Texas Attorney General candidate Rep. Dan Branch was the featured speaker at the Downtown Houston Pachyderm Club this week. I first met Rep. Branch at the Texas Conservative Roundtable Policy Conference in February this year and was very impressed with the breadth and depth of his knowledge of state issues.
Branch started his talk with a story about Thomas Jefferson writing a note in 1820 to James Monroe telling him that if Tejas could be acquired, it would be the richest state in the union, without exception. He then said that in a sense, we are still living out the Jefferson vision with 1,400 people a day pouring in, we are now producing more than the state of California, and that we are gaining quickly on California both in the overall economy and population. Jefferson was the first anti-federalist and believed in states rights and individual liberties.
Overreaching federal government
Branch segued from the Jefferson story to the “great tension” between an aggressive, overreaching federal government that seems to have forgotten that states created it. It is critically important for Texans to elect an Attorney General that will stand up to this overreach and not back down. He specifically mentioned Eric Holder’s recent lawsuit against our Voter ID law after the Supreme Court struck down pre-clearance. Texas needs to force the federal government to take responsibility for the long border between Texas and Mexico, as well as securing our water rights with Mexico.
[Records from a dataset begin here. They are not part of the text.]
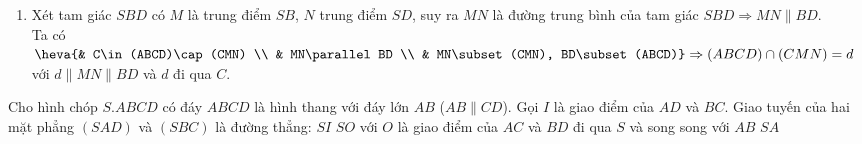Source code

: \begin{bt}
{\begin{enumerate}
			Vậy $E$ là giao điểm của $SO$ và $(MNP)$.
			\item Xét tam giác $SBD$ có $M$ là trung điểm $SB$, $N$ trung điểm $SD$, suy ra $MN$ là đường trung bình của tam giác $SBD\Rightarrow MN\parallel BD$.\\
			Ta có $\heva{& C\in (ABCD)\cap (CMN) \\ & MN\parallel BD \\ & MN\subset (CMN), BD\subset (ABCD)}\Rightarrow (ABCD)\cap (CMN)=d$ với $d\parallel MN\parallel BD$ và $d$ đi qua $C$.
		\end{enumerate}
	}
\end{bt}

\begin{ex}%
	Cho hình chóp $S.ABCD$ có đáy $ABCD$ là hình thang với đáy lớn $AB$ ($AB \parallel CD$). Gọi $I$ là giao điểm của $AD$ và $BC$. Giao tuyến của hai mặt phẳng $(SAD)$ và $(SBC)$ là đường thẳng:
	\choice
	{\True $SI$}
	{$SO$ với $O$ là giao điểm của $AC$ và $BD$}
	{đi qua $S$ và song song với $AB$}
	{$SA$}
\end{ex}


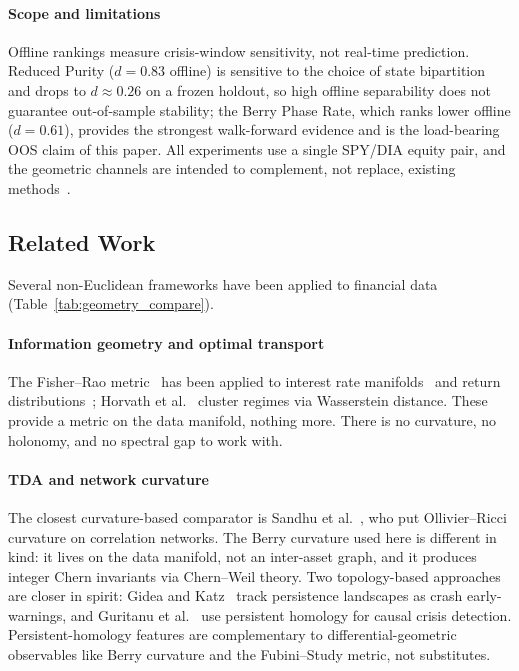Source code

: \documentclass[3p]{elsarticle}
\begin{document}
\paragraph{Scope and limitations}
Offline rankings measure crisis-window sensitivity, not real-time
prediction.  Reduced Purity ($d = 0.83$ offline) is sensitive to
the choice of state bipartition and drops to $d \approx 0.26$ on a
frozen holdout, so high offline separability does not guarantee
out-of-sample stability; the Berry Phase Rate, which ranks lower
offline ($d = 0.61$), provides the strongest walk-forward evidence
and is the load-bearing OOS claim of this paper.  All experiments
use a single SPY/DIA equity pair, and the geometric channels are
intended to complement, not replace, existing
methods~\cite{timmermann2006,bates_granger1969}.

\subsection{Related Work}\label{subsec:related}

Several non-Euclidean frameworks have been applied to financial data
(Table~\ref{tab:geometry_compare}).

\paragraph{Information geometry and optimal transport}
The Fisher--Rao metric~\cite{amari_nagaoka2000} has been applied to
interest rate manifolds~\cite{brody_hughston2001} and return
distributions~\cite{taylor2019}; Horvath et al.~\cite{horvath2024}
cluster regimes via Wasserstein distance.  These provide a metric on
the data manifold, nothing more.  There is no curvature, no holonomy, and no
spectral gap to work with.

\paragraph{TDA and network curvature}
The closest curvature-based comparator is Sandhu et
al.~\cite{sandhu2016}, who put Ollivier--Ricci curvature on
correlation networks.  The Berry curvature used here is different in
kind: it lives on the data manifold, not an inter-asset graph, and it
produces integer Chern invariants via Chern--Weil theory.  Two
topology-based approaches are closer in spirit: Gidea and
Katz~\cite{gidea_katz2018} track persistence landscapes as crash
early-warnings, and Guritanu et al.~\cite{guritanu2025} use persistent
homology for causal crisis detection.  Persistent-homology features
are complementary to differential-geometric observables like Berry
curvature and the Fubini--Study metric, not substitutes.
\end{document}
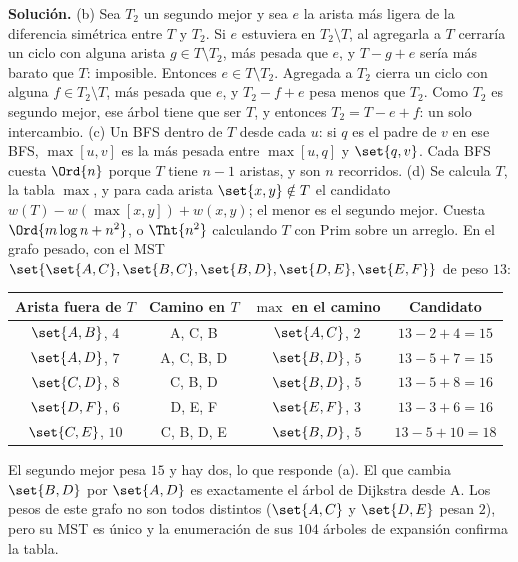 \documentclass[11pt,letterpaper]{article}
\begin{document}
\textbf{Solución.} (b) Sea $T_2$ un segundo mejor y sea $e$ la arista
más ligera de la diferencia simétrica entre $T$ y $T_2$. Si $e$
estuviera en $T_2 \setminus T$, al agregarla a $T$ cerraría un ciclo
con alguna arista $g \in T \setminus T_2$, más pesada que $e$, y
$T - g + e$ sería más barato que $T$: imposible. Entonces
$e \in T \setminus T_2$. Agregada a $T_2$ cierra un ciclo con alguna
$f \in T_2 \setminus T$, más pesada que $e$, y $T_2 - f + e$ pesa
menos que $T_2$. Como $T_2$ es segundo mejor, ese árbol tiene que ser
$T$, y entonces $T_2 = T - e + f$: un solo intercambio. (c) Un BFS
dentro de $T$ desde cada $u$: si $q$ es el padre de $v$ en ese BFS,
$\max[u, v]$ es la más pesada entre $\max[u, q]$ y $\set{q, v}$. Cada
BFS cuesta $\Ord{n}$ porque $T$ tiene $n - 1$ aristas, y son $n$
recorridos. (d) Se calcula $T$, la tabla $\max$, y para cada arista
$\set{x, y} \notin T$ el candidato
$w(T) - w(\max[x, y]) + w(x, y)$; el menor es el segundo mejor. Cuesta
$\Ord{m \log n + n^2}$, o $\Tht{n^2}$ calculando $T$ con Prim sobre
un arreglo. En el grafo pesado, con el MST
$\set{\set{A,C}, \set{B,C}, \set{B,D}, \set{D,E}, \set{E,F}}$ de peso
$13$:
\begin{center}
\small
\begin{tabular}{cccc}
  \toprule
  \textbf{Arista fuera de $T$} & \textbf{Camino en $T$}
    & \textbf{$\max$ en el camino} & \textbf{Candidato} \\
  \midrule
  $\set{A,B}$, $4$ & A, C, B & $\set{A,C}$, $2$ & $13 - 2 + 4 = 15$ \\
  $\set{A,D}$, $7$ & A, C, B, D & $\set{B,D}$, $5$
    & $13 - 5 + 7 = 15$ \\
  $\set{C,D}$, $8$ & C, B, D & $\set{B,D}$, $5$ & $13 - 5 + 8 = 16$ \\
  $\set{D,F}$, $6$ & D, E, F & $\set{E,F}$, $3$ & $13 - 3 + 6 = 16$ \\
  $\set{C,E}$, $10$ & C, B, D, E & $\set{B,D}$, $5$
    & $13 - 5 + 10 = 18$ \\
  \bottomrule
\end{tabular}
\end{center}
El segundo mejor pesa $15$ y hay dos, lo que responde (a). El que
cambia $\set{B,D}$ por $\set{A,D}$ es exactamente el árbol de Dijkstra
desde A. Los pesos de este grafo no son todos distintos ($\set{A,C}$ y
$\set{D,E}$ pesan $2$), pero su MST es único y la enumeración de sus
$104$ árboles de expansión confirma la tabla.
\end{document}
AG has critical role in continuing our heritage
Unlike his opponent the week before, Branch talked about the role of the Attorney General in state matters. He said that it was critical that the next AG continue the Texas tradition of transparency and openness in government, noting the role that the AG plays in issuing opinions on what information should be released under the Texas Public Information Act. He said that the government should be open on all details of the budget and pension plans and that we should err on the side of transparency in those decisions. Those 1,400 people a day aren’t moving to Texas for the economy alone but also for the live and let live mindset that we have. He also talked about the role of the AG in issuing opinions on legislation and how hard some of those decisions were to make.
Background and bio
Branch has been a lawyer his entire working life. He grew up on San Antonio and went to SMU law school which is where he met his wife. They have five children, three out of college and two still in. He worked briefly in Houston for Baker Botts, then worked the chief justice of the Texas Supreme Court. He has been rated at the highest levels for two decades by the people that rate lawyers for ability and ethics. Texas Attorney General is an important position and needs someone that has practiced law full time and not someone that is getting on the job training. It is outstanding to be a businessman, an investment banker, an entrepreneur but that is not what you are looking for in terms of qualifications for this position. Branch is the only one in the race that has practiced law at the highest levels for three decades.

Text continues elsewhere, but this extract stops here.